The BJP seems not to value its friends and allies

The video image of a young man being dragged to court by the police with a rope tied to his hands and the face under a shroud would ordinarily be associated with a terrorist or vicious criminal being brought before the law. Only that the person shown was an ordinary citizen named Sameet Thakkar whose chief claim to fame happens to be his sizeable following on Twitter. Among those who follow Thakkar’s tweets are Prime Minister Narendra Modi and some other bright sparks in the BJP. To be followed by Modi is a status symbol on the popular microblogging site. Rightist handles display it prominently in their profile, especially those with an identity crisis.

To be followed by the PM on twitter, however, is no guarantee against being hounded by minions of the law, especially in non-BJP ruled states. Thakkar discovered the bitter truth after his tweets on the shadowy workings of Maharashtra’s Maha Vikas Agadi (MVA) government got him the attention of the powers that be on both sides of the political divide. He was arrested by the Mumbai Police for addressing chief minister Uddhav Thackeray as a latter day “Aurangzeb”, and his mealy-mouthed minister son, Aditya, as “Baby Penguin”. Barring the usual protestations from Modi backers on social media, and statements from select ministers, none from the state’s biggest Opposition party, the BJP, bothered to take up the matter with the state government or question the police on the provisions under which bestowing anyone with colorful monikers like Aurangzeb or Penguin could be deemed illegal.

The BJP was never regarded media friendly in the best of times. Especially when compared to the Congress which goes out of its way to protect its cheerleaders. Atal Bihari Vajpayee was the sole BJP stalwart who got a good press from the Lutyens commentariat. He was considered the closest approximation of a liberal in the Sangh Parivar. The right man in the wrong party was how the poet-orator was viewed by his non-BJP admirers. Parivar hardliners, on their part, were not above calling him a conservative Nehru.  The Sangh’s brilliant ideologue and strategist, KN Govindacharya, paid a heavy price for labelling the late PM a mukhauta (mask). He was eased out of the party despite labored denials.

The Modi-Shah duo earned their spurs the hard way. The calumnious campaign run by the Leftist media against them after the 2002 Gujarat riots had the opposite effect: their political fortunes improved with every state poll. This convinced them, and rightly, that pampering the media beyond a point was just not necessary. Shah’s disinterest in initiating measures to stop the shocking persecution and victimization of a nationalist TV channel, Republic, by the venal Mumbai police may therefore have a context. The old grudge that since the national media did everything to smear Modi and his image, there is no reason to stick their neck out for them may well be at work. Political calculations on the longevity of the shaky coalition in the state may also be playing on their minds.
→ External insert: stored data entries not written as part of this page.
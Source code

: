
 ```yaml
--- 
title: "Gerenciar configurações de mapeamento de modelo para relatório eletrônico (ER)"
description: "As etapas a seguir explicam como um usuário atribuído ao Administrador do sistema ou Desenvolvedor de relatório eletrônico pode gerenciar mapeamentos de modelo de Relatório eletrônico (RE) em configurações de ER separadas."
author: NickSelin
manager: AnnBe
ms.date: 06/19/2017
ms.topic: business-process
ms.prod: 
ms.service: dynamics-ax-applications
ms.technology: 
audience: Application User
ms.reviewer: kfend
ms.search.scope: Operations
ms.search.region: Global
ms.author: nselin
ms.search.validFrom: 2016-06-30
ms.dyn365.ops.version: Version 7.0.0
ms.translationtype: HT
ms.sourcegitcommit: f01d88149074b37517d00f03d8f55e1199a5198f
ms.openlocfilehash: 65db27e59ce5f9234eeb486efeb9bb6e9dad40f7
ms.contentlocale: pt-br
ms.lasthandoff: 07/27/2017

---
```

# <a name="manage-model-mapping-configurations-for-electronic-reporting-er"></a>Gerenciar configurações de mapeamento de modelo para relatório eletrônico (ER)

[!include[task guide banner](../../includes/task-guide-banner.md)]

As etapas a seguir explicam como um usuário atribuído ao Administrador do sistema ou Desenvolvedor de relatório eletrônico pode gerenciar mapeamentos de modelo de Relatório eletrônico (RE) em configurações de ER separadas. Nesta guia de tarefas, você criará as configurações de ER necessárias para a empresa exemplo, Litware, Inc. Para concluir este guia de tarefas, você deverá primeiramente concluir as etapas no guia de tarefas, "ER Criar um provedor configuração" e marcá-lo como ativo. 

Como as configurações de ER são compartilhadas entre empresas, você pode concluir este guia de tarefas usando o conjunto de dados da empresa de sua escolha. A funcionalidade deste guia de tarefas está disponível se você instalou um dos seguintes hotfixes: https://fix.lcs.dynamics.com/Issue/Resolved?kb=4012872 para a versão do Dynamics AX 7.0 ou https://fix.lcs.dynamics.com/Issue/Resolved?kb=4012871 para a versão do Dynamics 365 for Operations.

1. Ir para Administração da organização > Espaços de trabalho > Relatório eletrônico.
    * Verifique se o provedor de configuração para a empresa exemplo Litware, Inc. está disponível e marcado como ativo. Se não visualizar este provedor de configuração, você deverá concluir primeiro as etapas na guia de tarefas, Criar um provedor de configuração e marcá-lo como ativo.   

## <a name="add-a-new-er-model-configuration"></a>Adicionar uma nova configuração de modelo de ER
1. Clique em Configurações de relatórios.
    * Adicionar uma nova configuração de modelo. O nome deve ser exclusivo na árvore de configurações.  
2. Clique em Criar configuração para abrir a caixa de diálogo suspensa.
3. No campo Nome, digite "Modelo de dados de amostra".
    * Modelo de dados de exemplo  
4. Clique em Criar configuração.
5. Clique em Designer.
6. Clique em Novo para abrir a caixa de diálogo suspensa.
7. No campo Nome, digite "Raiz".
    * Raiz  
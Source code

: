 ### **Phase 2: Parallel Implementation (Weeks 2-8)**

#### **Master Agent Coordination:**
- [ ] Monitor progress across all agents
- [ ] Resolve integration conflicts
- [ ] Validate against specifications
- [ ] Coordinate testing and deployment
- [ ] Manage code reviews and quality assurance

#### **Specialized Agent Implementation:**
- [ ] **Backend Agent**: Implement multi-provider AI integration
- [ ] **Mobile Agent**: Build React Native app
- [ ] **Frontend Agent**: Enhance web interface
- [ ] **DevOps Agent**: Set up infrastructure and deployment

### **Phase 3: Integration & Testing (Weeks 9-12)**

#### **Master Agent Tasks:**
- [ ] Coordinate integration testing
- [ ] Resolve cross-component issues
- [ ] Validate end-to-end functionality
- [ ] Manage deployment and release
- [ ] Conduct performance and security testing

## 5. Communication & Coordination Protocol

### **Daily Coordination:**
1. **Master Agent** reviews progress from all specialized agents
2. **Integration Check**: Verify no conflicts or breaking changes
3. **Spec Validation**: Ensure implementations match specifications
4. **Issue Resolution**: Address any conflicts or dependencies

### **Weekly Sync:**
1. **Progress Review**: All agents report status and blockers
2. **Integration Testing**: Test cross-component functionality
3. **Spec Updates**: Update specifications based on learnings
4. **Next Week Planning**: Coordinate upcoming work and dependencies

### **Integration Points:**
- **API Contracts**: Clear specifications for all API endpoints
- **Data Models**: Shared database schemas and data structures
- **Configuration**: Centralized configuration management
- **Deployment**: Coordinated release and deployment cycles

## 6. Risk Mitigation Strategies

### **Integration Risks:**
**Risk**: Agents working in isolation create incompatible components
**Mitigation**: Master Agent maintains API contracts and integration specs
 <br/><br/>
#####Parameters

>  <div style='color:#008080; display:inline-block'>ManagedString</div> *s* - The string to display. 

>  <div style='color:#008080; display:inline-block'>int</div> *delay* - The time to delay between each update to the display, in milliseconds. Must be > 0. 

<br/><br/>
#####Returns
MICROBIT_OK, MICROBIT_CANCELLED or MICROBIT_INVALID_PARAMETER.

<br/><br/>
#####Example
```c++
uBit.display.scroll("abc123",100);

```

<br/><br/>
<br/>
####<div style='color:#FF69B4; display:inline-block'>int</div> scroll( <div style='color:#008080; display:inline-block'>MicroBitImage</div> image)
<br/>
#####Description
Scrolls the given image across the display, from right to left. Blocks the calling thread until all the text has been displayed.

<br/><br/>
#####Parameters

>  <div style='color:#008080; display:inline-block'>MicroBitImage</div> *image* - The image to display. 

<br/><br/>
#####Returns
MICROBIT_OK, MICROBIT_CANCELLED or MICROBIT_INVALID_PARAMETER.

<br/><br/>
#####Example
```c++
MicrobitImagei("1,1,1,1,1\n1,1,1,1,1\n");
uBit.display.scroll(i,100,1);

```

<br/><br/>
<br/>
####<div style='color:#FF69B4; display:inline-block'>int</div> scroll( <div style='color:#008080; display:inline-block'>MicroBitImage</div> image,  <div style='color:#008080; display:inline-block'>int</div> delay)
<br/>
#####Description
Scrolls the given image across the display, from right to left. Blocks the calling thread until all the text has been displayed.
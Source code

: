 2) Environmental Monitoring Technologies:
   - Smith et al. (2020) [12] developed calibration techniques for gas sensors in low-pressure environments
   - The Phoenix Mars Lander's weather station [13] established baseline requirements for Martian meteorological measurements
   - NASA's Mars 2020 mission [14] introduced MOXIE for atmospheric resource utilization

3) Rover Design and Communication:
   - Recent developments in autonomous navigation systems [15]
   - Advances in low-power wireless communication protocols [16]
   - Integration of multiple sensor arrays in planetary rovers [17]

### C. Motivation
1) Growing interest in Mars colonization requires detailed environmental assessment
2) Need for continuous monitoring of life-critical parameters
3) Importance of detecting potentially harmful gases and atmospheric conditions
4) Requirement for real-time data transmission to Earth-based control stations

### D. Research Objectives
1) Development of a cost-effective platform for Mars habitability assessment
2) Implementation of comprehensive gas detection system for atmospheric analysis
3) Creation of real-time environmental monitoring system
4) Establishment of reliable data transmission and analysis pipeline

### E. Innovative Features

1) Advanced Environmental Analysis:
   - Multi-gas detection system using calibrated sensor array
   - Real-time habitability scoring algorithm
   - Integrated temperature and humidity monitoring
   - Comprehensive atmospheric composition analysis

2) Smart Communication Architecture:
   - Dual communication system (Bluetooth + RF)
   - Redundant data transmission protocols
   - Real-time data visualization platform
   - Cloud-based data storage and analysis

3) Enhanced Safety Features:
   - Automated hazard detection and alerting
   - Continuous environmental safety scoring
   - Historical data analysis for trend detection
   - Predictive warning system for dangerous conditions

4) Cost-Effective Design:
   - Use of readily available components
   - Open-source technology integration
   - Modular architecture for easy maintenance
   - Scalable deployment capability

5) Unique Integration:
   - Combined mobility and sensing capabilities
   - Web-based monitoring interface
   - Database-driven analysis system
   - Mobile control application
The travails of Republic, however, is not just an issue of saving a TV channel from the machinations of a rogue police commissioner. The unwillingness to act has willy-nilly sent the message that the Union Home ministry is impervious to the most blatant contravention of All-India Service Conduct Rules by officers of the Indian Police Service hounding the channel.

The argument that the Mumbai Police is only doing its job by serving their political masters, howsoever thuggish, does not hold water. No power on earth can compel the guardians of law  to slap patently false cases on the entire staff of a media house comprising nearly thousand journalists under an outdated 1922 law employed by the British to suppress disaffection against the Raj. The mendacious claim by Param Bir Singh that ARG Outlier Media Ltd. (the owner of Republic TV) had manipulated the Television Rating Points (TRPs) by bribing users to see their channel fell through after it was proved that the original FIR was against India Today. This was further confirmed when the channel’s editor and managing director, Arnab Goswami, against whom the conspiracy was hatched, released the official communication from the Broadcast Audience Research Council that Republic had nothing to do with the fake scam. It is BARC’s job to monitor television viewership patterns. The channel’s non-involvement and India Today’s complicity was also authenticated by the report from Hansa Research, the agency on whose findings BARC’s allegations were based.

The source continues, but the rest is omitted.